Segment Start: DATA SUPPLIED
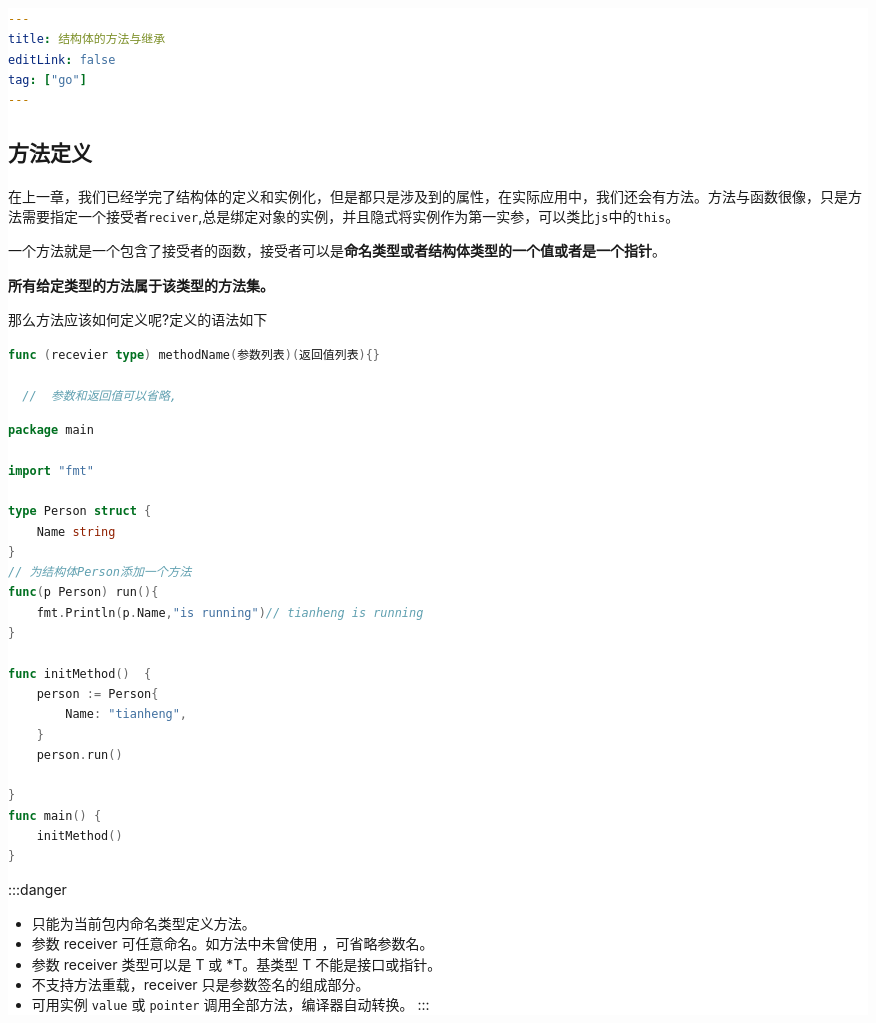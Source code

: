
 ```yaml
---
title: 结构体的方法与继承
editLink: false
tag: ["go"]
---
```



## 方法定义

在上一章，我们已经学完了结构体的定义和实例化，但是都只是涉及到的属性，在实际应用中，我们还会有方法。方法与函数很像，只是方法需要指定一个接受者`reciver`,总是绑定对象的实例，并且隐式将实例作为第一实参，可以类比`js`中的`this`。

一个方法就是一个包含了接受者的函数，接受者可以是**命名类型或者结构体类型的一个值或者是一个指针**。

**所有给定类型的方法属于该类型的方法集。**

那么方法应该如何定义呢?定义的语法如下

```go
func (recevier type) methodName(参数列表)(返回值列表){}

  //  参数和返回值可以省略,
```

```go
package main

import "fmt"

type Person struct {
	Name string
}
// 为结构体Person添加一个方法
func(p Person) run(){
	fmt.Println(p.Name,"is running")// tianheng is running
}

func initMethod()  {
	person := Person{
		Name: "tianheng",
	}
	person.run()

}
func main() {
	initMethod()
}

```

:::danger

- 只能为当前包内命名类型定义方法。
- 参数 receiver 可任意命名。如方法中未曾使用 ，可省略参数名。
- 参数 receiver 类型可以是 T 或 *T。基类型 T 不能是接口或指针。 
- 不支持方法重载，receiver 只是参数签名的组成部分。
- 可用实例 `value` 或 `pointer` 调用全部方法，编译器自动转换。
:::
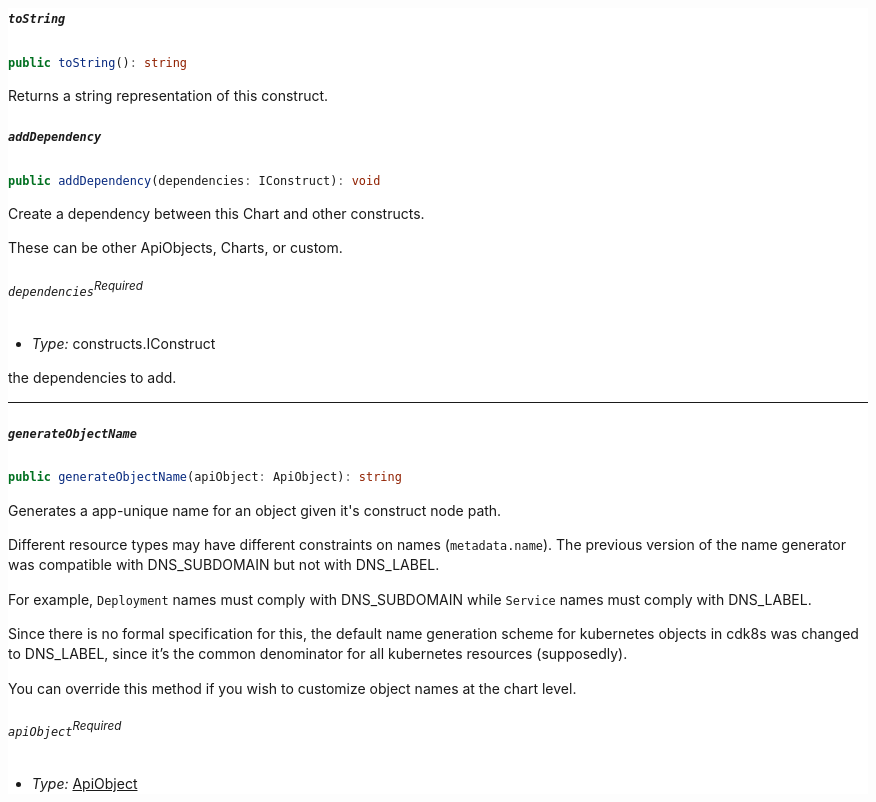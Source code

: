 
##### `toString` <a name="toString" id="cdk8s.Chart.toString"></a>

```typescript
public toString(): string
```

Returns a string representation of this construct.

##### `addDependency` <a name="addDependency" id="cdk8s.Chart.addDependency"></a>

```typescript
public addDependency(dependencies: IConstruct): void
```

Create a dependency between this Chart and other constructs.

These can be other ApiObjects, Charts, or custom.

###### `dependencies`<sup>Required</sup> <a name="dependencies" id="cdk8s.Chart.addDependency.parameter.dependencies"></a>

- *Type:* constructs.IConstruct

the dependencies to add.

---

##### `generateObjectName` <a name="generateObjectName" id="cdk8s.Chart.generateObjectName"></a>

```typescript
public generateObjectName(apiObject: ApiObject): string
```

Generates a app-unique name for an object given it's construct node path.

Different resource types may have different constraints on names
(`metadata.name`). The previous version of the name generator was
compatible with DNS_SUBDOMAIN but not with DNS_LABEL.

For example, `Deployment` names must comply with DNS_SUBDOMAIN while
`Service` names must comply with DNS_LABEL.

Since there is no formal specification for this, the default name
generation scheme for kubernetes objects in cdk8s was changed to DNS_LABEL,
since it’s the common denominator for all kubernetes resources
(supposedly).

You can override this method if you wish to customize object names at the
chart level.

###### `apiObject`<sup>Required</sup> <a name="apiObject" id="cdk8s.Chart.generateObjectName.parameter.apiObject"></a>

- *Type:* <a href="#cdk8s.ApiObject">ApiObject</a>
Segment End: DATA SUPPLIED
* **ACTIVITY**: Would you copy the lines above exactly, starting with the one that has "- 参数 receiver 类型可以是 T 或 *T。基类型 T 不能是接口或指针。" and ending with the one that has "Returns a string", both included, without the pictures?

* **RESULT**:
- 参数 receiver 类型可以是 T 或 *T。基类型 T 不能是接口或指针。 
- 不支持方法重载，receiver 只是参数签名的组成部分。
- 可用实例 `value` 或 `pointer` 调用全部方法，编译器自动转换。
:::
Source code

: 
##### `toString` <a name="toString" id="cdk8s.Chart.toString"></a>

```typescript
public toString(): string
```

Returns a string representation of this construct.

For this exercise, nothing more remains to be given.